*Assignment*: Line by line, retype the data exactly as it is given.

Start of Data for review

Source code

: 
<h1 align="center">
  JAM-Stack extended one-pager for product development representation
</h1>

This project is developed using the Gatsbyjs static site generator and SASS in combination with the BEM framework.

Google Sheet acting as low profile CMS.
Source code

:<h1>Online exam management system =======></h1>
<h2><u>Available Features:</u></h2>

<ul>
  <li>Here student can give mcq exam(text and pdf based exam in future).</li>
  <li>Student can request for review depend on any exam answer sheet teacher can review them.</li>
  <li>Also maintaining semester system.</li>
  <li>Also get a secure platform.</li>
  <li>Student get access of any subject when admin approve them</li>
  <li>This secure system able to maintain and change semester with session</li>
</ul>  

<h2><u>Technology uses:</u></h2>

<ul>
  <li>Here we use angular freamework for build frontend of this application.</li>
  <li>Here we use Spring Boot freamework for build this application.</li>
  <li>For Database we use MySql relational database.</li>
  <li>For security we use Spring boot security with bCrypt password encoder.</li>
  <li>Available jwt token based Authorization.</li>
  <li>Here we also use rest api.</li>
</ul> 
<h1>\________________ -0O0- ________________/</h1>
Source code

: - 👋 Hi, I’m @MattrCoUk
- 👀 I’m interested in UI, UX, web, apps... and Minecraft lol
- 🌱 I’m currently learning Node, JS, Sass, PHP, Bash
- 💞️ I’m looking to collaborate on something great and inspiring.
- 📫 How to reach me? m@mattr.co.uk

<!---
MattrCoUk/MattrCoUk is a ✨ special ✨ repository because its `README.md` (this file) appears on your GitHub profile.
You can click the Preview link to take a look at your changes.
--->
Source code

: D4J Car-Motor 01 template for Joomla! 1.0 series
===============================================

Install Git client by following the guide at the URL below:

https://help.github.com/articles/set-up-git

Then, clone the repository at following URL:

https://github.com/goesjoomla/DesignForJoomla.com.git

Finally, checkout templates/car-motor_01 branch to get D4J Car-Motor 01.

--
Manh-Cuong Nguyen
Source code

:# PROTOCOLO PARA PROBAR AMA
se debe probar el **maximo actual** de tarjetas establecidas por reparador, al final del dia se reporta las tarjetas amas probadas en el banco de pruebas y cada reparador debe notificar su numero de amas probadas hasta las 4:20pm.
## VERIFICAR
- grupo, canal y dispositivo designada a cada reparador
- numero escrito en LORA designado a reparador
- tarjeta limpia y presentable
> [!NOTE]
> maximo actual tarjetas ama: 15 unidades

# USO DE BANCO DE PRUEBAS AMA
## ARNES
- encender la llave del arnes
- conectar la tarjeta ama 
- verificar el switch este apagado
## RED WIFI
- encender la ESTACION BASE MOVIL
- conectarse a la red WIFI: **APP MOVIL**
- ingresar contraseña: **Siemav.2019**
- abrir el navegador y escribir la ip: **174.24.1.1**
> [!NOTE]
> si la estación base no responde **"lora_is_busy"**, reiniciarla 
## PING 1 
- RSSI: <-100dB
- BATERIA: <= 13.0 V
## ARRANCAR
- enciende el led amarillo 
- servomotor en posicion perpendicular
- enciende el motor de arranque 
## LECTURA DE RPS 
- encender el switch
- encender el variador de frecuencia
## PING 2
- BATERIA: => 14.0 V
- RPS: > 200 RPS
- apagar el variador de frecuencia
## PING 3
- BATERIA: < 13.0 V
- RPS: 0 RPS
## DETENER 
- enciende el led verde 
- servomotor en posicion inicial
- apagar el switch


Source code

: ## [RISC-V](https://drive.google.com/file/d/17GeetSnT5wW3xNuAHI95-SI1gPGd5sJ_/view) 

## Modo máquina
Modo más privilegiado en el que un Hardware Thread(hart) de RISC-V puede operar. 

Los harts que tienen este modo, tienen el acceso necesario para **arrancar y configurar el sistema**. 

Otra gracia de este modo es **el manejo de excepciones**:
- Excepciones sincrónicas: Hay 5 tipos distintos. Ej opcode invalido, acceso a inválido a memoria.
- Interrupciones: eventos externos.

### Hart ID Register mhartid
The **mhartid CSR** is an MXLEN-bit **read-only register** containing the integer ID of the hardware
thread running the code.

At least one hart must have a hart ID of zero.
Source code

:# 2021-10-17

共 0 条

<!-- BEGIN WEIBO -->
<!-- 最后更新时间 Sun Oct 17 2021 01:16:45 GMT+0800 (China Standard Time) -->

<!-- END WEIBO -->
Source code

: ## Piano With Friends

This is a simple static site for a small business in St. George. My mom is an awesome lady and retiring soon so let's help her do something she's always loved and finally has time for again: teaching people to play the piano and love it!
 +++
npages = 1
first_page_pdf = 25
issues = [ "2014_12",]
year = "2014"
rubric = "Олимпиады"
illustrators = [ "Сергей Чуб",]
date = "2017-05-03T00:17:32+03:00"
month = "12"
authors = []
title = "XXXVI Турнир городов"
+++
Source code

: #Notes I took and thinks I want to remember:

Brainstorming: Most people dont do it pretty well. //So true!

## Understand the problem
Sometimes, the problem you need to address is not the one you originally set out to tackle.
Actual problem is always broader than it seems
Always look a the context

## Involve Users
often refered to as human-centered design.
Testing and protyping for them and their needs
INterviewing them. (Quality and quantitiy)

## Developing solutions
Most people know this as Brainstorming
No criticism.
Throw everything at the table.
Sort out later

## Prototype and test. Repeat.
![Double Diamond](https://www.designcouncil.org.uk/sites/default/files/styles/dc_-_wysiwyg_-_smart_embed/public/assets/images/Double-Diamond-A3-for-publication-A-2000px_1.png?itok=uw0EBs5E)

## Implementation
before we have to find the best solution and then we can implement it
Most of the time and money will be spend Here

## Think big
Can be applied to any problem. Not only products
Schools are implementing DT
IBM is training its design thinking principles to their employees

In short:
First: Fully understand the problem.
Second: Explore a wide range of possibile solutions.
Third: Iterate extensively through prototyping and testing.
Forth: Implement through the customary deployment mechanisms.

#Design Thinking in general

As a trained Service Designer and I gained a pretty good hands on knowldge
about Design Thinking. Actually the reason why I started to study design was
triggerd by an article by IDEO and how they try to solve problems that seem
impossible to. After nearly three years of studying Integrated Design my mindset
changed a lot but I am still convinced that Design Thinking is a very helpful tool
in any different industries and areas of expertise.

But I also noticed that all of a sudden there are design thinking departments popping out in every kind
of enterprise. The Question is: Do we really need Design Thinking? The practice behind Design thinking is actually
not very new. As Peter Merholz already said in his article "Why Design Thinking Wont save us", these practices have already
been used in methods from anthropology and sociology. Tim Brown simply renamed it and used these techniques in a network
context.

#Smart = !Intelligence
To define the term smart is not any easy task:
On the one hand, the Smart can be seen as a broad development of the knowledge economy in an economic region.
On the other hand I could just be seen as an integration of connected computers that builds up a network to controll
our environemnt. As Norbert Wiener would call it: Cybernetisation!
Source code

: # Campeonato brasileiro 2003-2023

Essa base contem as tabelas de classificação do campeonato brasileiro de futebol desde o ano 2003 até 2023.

End of Data for review

*Exercise output*:
Source code

: 
<h1 align="center">
  JAM-Stack extended one-pager for product development representation
</h1>

This project is developed using the Gatsbyjs static site generator and SASS in combination with the BEM framework.

Google Sheet acting as low profile CMS.
Source code

:<h1>Online exam management system =======></h1>
<h2><u>Available Features:</u></h2>

<ul>
  <li>Here student can give mcq exam(text and pdf based exam in future).</li>
  <li>Student can request for review depend on any exam answer sheet teacher can review them.</li>
  <li>Also maintaining semester system.</li>
  <li>Also get a secure platform.</li>
  <li>Student get access of any subject when admin approve them</li>
  <li>This secure system able to maintain and change semester with session</li>
</ul>  

<h2><u>Technology uses:</u></h2>

<ul>
  <li>Here we use angular freamework for build frontend of this application.</li>
  <li>Here we use Spring Boot freamework for build this application.</li>
  <li>For Database we use MySql relational database.</li>
  <li>For security we use Spring boot security with bCrypt password encoder.</li>
  <li>Available jwt token based Authorization.</li>
  <li>Here we also use rest api.</li>
</ul> 
<h1>\________________ -0O0- ________________/</h1>
Source code

: - 👋 Hi, I’m @MattrCoUk
- 👀 I’m interested in UI, UX, web, apps... and Minecraft lol
- 🌱 I’m currently learning Node, JS, Sass, PHP, Bash
- 💞️ I’m looking to collaborate on something great and inspiring.
- 📫 How to reach me? m@mattr.co.uk

<!---
MattrCoUk/MattrCoUk is a ✨ special ✨ repository because its `README.md` (this file) appears on your GitHub profile.
You can click the Preview link to take a look at your changes.
--->
Source code

: D4J Car-Motor 01 template for Joomla! 1.0 series
===============================================

Install Git client by following the guide at the URL below:

https://help.github.com/articles/set-up-git

Then, clone the repository at following URL:

https://github.com/goesjoomla/DesignForJoomla.com.git

Finally, checkout templates/car-motor_01 branch to get D4J Car-Motor 01.

--
Manh-Cuong Nguyen
Source code

:# PROTOCOLO PARA PROBAR AMA
se debe probar el **maximo actual** de tarjetas establecidas por reparador, al final del dia se reporta las tarjetas amas probadas en el banco de pruebas y cada reparador debe notificar su numero de amas probadas hasta las 4:20pm.
## VERIFICAR
- grupo, canal y dispositivo designada a cada reparador
- numero escrito en LORA designado a reparador
- tarjeta limpia y presentable
> [!NOTE]
> maximo actual tarjetas ama: 15 unidades

# USO DE BANCO DE PRUEBAS AMA
## ARNES
- encender la llave del arnes
- conectar la tarjeta ama 
- verificar el switch este apagado
## RED WIFI
- encender la ESTACION BASE MOVIL
- conectarse a la red WIFI: **APP MOVIL**
- ingresar contraseña: **Siemav.2019**
- abrir el navegador y escribir la ip: **174.24.1.1**
> [!NOTE]
> si la estación base no responde **"lora_is_busy"**, reiniciarla 
## PING 1 
- RSSI: <-100dB
- BATERIA: <= 13.0 V
## ARRANCAR
- enciende el led amarillo 
- servomotor en posicion perpendicular
- enciende el motor de arranque 
## LECTURA DE RPS 
- encender el switch
- encender el variador de frecuencia
## PING 2
- BATERIA: => 14.0 V
- RPS: > 200 RPS
- apagar el variador de frecuencia
## PING 3
- BATERIA: < 13.0 V
- RPS: 0 RPS
## DETENER 
- enciende el led verde 
- servomotor en posicion inicial
- apagar el switch


Source code

: ## [RISC-V](https://drive.google.com/file/d/17GeetSnT5wW3xNuAHI95-SI1gPGd5sJ_/view) 

## Modo máquina
Modo más privilegiado en el que un Hardware Thread(hart) de RISC-V puede operar. 

Los harts que tienen este modo, tienen el acceso necesario para **arrancar y configurar el sistema**. 

Otra gracia de este modo es **el manejo de excepciones**:
- Excepciones sincrónicas: Hay 5 tipos distintos. Ej opcode invalido, acceso a inválido a memoria.
- Interrupciones: eventos externos.

### Hart ID Register mhartid
The **mhartid CSR** is an MXLEN-bit **read-only register** containing the integer ID of the hardware
thread running the code.

At least one hart must have a hart ID of zero.
Source code

:# 2021-10-17

共 0 条

<!-- BEGIN WEIBO -->
<!-- 最后更新时间 Sun Oct 17 2021 01:16:45 GMT+0800 (China Standard Time) -->

<!-- END WEIBO -->
Source code

: ## Piano With Friends

This is a simple static site for a small business in St. George. My mom is an awesome lady and retiring soon so let's help her do something she's always loved and finally has time for again: teaching people to play the piano and love it!
 +++
npages = 1
first_page_pdf = 25
issues = [ "2014_12",]
year = "2014"
rubric = "Олимпиады"
illustrators = [ "Сергей Чуб",]
date = "2017-05-03T00:17:32+03:00"
month = "12"
authors = []
title = "XXXVI Турнир городов"
+++
Source code

: #Notes I took and thinks I want to remember:

Brainstorming: Most people dont do it pretty well. //So true!

## Understand the problem
Sometimes, the problem you need to address is not the one you originally set out to tackle.
Actual problem is always broader than it seems
Always look a the context

## Involve Users
often refered to as human-centered design.
Testing and protyping for them and their needs
INterviewing them. (Quality and quantitiy)

## Developing solutions
Most people know this as Brainstorming
No criticism.
Throw everything at the table.
Sort out later

## Prototype and test. Repeat.
![Double Diamond](https://www.designcouncil.org.uk/sites/default/files/styles/dc_-_wysiwyg_-_smart_embed/public/assets/images/Double-Diamond-A3-for-publication-A-2000px_1.png?itok=uw0EBs5E)

## Implementation
before we have to find the best solution and then we can implement it
Most of the time and money will be spend Here

## Think big
Can be applied to any problem. Not only products
Schools are implementing DT
IBM is training its design thinking principles to their employees

In short:
First: Fully understand the problem.
Second: Explore a wide range of possibile solutions.
Third: Iterate extensively through prototyping and testing.
Forth: Implement through the customary deployment mechanisms.

#Design Thinking in general

As a trained Service Designer and I gained a pretty good hands on knowldge
about Design Thinking. Actually the reason why I started to study design was
triggerd by an article by IDEO and how they try to solve problems that seem
impossible to. After nearly three years of studying Integrated Design my mindset
changed a lot but I am still convinced that Design Thinking is a very helpful tool
in any different industries and areas of expertise.

But I also noticed that all of a sudden there are design thinking departments popping out in every kind
of enterprise. The Question is: Do we really need Design Thinking? The practice behind Design thinking is actually
not very new. As Peter Merholz already said in his article "Why Design Thinking Wont save us", these practices have already
been used in methods from anthropology and sociology. Tim Brown simply renamed it and used these techniques in a network
context.

#Smart = !Intelligence
To define the term smart is not any easy task:
On the one hand, the Smart can be seen as a broad development of the knowledge economy in an economic region.
On the other hand I could just be seen as an integration of connected computers that builds up a network to controll
our environemnt. As Norbert Wiener would call it: Cybernetisation!
Source code

: # Campeonato brasileiro 2003-2023

Essa base contem as tabelas de classificação do campeonato brasileiro de futebol desde o ano 2003 até 2023.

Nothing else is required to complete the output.